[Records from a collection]
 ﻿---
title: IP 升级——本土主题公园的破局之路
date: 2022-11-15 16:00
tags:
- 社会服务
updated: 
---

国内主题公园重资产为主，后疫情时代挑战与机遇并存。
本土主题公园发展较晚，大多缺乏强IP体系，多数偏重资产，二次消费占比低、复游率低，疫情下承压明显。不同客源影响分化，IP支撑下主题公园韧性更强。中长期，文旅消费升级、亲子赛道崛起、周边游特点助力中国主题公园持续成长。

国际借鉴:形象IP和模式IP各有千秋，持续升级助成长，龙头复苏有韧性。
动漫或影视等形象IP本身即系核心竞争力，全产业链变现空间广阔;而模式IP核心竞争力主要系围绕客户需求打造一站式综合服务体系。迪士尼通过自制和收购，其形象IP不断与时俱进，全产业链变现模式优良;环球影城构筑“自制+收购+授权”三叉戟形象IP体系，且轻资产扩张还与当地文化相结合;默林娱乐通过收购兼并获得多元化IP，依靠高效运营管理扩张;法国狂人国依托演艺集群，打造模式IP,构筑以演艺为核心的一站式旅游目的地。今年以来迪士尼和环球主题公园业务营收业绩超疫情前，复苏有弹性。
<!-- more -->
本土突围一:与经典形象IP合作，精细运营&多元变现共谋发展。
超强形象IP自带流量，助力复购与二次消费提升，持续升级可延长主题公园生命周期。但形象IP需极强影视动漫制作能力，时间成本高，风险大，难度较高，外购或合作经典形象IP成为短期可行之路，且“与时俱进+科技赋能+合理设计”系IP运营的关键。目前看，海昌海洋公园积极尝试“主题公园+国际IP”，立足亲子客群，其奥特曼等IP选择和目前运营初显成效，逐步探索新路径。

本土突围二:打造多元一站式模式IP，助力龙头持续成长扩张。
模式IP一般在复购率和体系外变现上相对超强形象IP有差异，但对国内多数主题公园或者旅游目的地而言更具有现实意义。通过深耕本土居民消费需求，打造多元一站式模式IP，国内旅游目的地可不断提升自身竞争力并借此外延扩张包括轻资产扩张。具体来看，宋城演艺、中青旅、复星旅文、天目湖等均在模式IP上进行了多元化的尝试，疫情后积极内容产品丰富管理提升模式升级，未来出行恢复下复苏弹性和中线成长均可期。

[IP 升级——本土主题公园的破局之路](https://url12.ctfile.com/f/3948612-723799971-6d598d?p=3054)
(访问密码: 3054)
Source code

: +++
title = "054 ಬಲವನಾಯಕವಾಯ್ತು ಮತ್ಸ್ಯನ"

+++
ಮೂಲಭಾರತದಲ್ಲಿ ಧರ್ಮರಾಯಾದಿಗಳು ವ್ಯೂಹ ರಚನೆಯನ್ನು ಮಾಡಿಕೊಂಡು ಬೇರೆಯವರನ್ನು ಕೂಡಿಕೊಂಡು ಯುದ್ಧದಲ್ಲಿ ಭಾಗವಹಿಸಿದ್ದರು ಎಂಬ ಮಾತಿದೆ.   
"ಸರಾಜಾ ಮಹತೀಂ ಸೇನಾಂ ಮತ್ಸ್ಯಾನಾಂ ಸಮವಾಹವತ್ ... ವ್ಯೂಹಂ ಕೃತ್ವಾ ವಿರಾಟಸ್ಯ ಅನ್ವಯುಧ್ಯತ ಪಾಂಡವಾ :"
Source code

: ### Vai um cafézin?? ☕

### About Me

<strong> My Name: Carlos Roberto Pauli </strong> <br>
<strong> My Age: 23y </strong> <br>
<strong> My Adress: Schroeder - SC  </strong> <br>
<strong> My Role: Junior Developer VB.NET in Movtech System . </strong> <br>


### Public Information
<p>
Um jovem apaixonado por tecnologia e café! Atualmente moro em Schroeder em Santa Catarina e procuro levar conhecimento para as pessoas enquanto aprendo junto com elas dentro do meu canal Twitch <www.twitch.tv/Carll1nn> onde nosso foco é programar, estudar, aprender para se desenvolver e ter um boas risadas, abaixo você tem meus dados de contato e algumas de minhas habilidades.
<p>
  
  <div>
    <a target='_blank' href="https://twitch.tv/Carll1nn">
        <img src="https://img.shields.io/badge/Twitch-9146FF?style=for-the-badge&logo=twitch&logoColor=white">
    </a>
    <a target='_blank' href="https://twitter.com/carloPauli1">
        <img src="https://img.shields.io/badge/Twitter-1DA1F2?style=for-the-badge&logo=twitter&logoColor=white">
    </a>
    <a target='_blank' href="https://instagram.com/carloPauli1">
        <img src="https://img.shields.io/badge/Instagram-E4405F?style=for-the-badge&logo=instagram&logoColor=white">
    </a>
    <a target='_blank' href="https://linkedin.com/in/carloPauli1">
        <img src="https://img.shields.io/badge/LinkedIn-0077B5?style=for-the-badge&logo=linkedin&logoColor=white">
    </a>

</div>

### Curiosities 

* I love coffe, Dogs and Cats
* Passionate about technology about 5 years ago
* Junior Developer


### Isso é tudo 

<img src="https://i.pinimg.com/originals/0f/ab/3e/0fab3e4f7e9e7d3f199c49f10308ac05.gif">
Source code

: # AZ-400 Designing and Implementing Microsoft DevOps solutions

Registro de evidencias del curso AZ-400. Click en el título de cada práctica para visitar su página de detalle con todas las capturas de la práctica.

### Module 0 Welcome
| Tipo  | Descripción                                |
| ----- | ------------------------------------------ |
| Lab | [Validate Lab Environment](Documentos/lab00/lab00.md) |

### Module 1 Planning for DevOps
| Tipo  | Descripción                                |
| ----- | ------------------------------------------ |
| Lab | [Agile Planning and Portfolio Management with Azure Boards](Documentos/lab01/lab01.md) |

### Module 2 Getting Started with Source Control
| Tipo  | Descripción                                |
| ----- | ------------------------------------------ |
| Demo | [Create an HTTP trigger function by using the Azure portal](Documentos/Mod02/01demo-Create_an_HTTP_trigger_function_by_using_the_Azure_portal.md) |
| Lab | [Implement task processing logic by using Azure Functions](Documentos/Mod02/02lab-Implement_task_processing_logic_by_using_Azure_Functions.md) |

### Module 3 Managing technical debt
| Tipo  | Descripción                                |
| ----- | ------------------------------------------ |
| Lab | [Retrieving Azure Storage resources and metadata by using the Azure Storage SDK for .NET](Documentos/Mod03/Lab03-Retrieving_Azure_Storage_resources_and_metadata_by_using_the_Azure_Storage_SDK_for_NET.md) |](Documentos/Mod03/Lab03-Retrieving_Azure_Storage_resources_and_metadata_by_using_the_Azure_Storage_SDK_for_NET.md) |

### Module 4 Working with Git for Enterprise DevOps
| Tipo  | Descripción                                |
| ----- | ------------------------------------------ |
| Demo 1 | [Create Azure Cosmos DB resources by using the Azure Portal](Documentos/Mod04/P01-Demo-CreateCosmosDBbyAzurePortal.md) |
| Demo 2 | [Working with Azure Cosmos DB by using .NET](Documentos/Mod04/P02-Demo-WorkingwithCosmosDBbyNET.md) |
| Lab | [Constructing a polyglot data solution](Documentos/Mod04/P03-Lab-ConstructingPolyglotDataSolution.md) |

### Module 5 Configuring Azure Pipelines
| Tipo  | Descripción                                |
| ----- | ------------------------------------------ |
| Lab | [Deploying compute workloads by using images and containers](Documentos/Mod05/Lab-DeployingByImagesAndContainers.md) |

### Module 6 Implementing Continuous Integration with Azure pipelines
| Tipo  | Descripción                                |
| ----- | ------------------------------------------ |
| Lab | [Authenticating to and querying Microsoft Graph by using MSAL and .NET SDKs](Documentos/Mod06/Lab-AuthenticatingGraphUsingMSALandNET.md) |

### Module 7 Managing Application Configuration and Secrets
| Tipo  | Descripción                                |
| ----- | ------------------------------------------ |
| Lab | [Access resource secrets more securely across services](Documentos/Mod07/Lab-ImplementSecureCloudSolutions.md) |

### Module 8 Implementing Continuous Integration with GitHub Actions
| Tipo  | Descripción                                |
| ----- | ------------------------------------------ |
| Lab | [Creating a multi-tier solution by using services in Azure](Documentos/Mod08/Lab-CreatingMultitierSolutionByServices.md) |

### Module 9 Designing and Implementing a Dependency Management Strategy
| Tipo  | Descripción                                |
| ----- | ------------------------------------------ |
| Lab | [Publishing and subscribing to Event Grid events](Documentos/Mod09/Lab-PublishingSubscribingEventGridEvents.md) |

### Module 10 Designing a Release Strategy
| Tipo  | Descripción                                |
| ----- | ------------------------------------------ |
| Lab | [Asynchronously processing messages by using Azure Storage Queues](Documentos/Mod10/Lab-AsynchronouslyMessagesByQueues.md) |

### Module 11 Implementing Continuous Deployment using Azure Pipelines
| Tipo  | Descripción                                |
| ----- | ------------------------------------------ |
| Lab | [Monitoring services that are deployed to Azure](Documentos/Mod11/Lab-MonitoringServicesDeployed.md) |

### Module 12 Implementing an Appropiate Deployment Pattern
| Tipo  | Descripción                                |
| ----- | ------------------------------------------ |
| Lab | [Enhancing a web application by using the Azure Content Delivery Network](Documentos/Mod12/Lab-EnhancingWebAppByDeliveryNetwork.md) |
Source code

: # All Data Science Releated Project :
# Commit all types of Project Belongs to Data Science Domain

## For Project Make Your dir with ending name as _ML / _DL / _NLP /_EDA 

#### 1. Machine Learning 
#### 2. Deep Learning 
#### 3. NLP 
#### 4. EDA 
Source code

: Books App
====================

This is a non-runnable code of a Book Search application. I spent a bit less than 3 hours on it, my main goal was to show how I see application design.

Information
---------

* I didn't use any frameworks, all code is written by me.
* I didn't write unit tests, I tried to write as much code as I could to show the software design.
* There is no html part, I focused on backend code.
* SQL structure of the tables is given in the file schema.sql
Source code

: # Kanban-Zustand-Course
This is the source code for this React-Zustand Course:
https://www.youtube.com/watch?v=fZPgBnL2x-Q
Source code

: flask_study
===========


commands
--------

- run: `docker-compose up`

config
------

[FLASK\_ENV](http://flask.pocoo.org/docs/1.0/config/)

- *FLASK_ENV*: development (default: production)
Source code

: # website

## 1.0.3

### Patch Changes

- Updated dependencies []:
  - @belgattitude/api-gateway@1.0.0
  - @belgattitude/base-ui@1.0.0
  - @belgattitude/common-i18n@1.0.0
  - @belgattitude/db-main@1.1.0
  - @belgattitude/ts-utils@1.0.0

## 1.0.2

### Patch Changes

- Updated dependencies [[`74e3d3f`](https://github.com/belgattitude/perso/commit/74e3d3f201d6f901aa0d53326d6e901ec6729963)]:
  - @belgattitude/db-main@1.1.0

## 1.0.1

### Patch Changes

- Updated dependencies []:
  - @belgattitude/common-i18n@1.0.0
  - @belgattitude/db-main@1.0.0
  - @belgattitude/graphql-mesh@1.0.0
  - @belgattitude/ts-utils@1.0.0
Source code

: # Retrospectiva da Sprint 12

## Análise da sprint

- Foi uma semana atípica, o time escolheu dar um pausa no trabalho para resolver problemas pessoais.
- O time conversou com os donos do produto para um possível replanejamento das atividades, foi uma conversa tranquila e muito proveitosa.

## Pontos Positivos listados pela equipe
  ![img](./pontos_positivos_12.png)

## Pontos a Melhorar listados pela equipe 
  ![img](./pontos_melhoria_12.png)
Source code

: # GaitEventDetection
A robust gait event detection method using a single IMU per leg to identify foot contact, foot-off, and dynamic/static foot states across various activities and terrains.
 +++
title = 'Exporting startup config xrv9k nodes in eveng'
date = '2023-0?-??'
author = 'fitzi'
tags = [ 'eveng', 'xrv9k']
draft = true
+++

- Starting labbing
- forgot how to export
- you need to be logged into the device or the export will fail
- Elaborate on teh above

What this task involves>
Repeat the entries verbatim through the line with "本土突围一:与经典形象IP合作，精细运营&多元变现共谋发展。".

Response to this exercise>
 ﻿---
title: IP 升级——本土主题公园的破局之路
date: 2022-11-15 16:00
tags:
- 社会服务
updated: 
---

国内主题公园重资产为主，后疫情时代挑战与机遇并存。
本土主题公园发展较晚，大多缺乏强IP体系，多数偏重资产，二次消费占比低、复游率低，疫情下承压明显。不同客源影响分化，IP支撑下主题公园韧性更强。中长期，文旅消费升级、亲子赛道崛起、周边游特点助力中国主题公园持续成长。

国际借鉴:形象IP和模式IP各有千秋，持续升级助成长，龙头复苏有韧性。
动漫或影视等形象IP本身即系核心竞争力，全产业链变现空间广阔;而模式IP核心竞争力主要系围绕客户需求打造一站式综合服务体系。迪士尼通过自制和收购，其形象IP不断与时俱进，全产业链变现模式优良;环球影城构筑“自制+收购+授权”三叉戟形象IP体系，且轻资产扩张还与当地文化相结合;默林娱乐通过收购兼并获得多元化IP，依靠高效运营管理扩张;法国狂人国依托演艺集群，打造模式IP,构筑以演艺为核心的一站式旅游目的地。今年以来迪士尼和环球主题公园业务营收业绩超疫情前，复苏有弹性。
<!-- more -->
本土突围一:与经典形象IP合作，精细运营&多元变现共谋发展。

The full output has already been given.